The significance of encountering and interacting with people who share our experiences makes us human. The chance to introduce someone from a different background to our experiences, and now have shared experiences, is monumental to our development as a society.
Soldier Ride helps our communities heal and come together collectively around a common purpose as it continues to inspire warriors in their next mission in life – a healthy recovery and successful transition to life after injury. For many individuals, the journey signifies their emerging new selves, overcoming obstacles and achieving a higher level of mind-body balance than most people have.
“For me and for warriors I’ve met along the way, the opportunity to connect, to accomplish a feat together, and to share our accomplishments with others is a feeling that has no comparison,” John said.
Today’s warriors are taking a stand for each other and finding purpose in the journey ahead. WWP is committed to helping injured veterans achieve their highest ambition. When they’re ready to start their next mission, WWP stands ready to serve.
About the Author
James Herrera is the Physical Health and Wellness director for Wounded Warrior Project® (WWP). He is an exercise physiologist and professional coach who helps drive the organization’s Soldier Ride®, adaptive sports, and health and wellness programs. James holds undergraduate and graduate degrees from the University of Texas at El Paso, where he also served as instructor in the departments of Exercise Science and Professional and Continuing Education. He is an international presenter and has worked as an adjunct faculty member with the Center for Creative Leadership for over a decade. In 2011, James served as the national team coach for USA Cycling BMX and was selected as the U.S. Olympic Committee’s coach of the year for cycling. He later coached at the 2012 Olympic Games in London.
About the Featured Warrior
John Fernandez is a U.S. Army veteran who lost his left foot and right leg below the knee during a deployment in support of Operation Iraqi Freedom.
He graduated from West Point in 2001 and was a first lieutenant commanding a field artillery platoon in 2003 when his injuries occurred. His military service earned him various awards and decorations including the Purple Heart and Army Commendation Medal with “V” device for Valor. He and his wife Kristi have five children. He has participated in Soldier Ride since 2006.
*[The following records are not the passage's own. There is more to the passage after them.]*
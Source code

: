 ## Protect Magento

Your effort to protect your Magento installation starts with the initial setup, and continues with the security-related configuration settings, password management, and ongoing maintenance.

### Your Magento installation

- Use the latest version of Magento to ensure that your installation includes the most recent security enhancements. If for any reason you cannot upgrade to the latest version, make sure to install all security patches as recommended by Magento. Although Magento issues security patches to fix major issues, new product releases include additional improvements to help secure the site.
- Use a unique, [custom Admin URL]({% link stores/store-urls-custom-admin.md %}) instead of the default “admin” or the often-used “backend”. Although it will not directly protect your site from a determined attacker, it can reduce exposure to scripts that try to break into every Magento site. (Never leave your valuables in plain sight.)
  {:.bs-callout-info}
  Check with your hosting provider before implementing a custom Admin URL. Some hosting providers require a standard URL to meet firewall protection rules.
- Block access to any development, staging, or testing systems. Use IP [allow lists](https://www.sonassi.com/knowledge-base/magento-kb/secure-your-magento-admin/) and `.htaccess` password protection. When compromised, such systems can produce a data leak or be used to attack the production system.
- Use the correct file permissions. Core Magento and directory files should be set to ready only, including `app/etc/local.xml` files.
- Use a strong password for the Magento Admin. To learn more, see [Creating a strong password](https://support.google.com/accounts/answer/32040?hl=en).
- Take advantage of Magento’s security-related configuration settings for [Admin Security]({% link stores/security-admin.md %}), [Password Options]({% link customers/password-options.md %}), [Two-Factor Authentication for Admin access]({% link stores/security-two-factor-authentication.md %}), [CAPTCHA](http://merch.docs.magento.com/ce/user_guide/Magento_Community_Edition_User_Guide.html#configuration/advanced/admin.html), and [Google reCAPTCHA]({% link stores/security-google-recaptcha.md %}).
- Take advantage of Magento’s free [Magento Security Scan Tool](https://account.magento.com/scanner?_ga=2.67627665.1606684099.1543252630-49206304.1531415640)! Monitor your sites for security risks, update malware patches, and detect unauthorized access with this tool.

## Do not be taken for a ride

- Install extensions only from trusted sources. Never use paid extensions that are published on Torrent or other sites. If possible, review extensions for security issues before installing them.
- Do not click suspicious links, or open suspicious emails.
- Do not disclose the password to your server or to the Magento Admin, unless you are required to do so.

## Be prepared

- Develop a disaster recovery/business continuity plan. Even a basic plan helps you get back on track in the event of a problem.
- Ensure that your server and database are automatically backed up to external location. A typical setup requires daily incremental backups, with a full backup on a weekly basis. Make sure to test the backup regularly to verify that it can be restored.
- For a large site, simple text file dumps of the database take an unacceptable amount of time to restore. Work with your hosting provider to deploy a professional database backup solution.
About Wounded Warrior Project
Since 2003, Wounded Warrior Project® (WWP) has been meeting the growing needs of warriors, their families, and caregivers – helping them achieve their highest ambition. WWP is a national, nonpartisan organization accredited with the Better Business Bureau (BBB), top rated by Charity Navigator, and holding a GuideStar Platinum rating. To get involved and learn how WWP connects, serves, and empowers, visit http://newsroom.woundedwarriorproject.org/about-us.
SIDEBAR: Four Things to Know About Soldier Ride
• Soldier Ride Across America kicks off in Manhattan on Sept. 8. Warriors will visit numerous cities on the cross-country journey – including Washington, DC; Somerset, Pennsylvania; Louisville, Kentucky; Nashville, Tennessee; Little Rock, Arkansas; Lubbock and El Paso, Texas; and Tucson, Arizona – all before ending in San Diego, California, on Oct. 7.
• Soldier Ride Across America has a 3,300-mile route – with each team riding more than 1,000 miles.
• Soldier Ride Across America consists of three teams of wounded warriors representing the U.S. East Coast, Central, and West Coast regions.
• Soldier Ride Across America commemorates the 15-year anniversary of Chris Carney’s historic coast-to-coast trek in support of injured veterans, which spurred the creation of Wounded Warrior Project’s Soldier Ride program.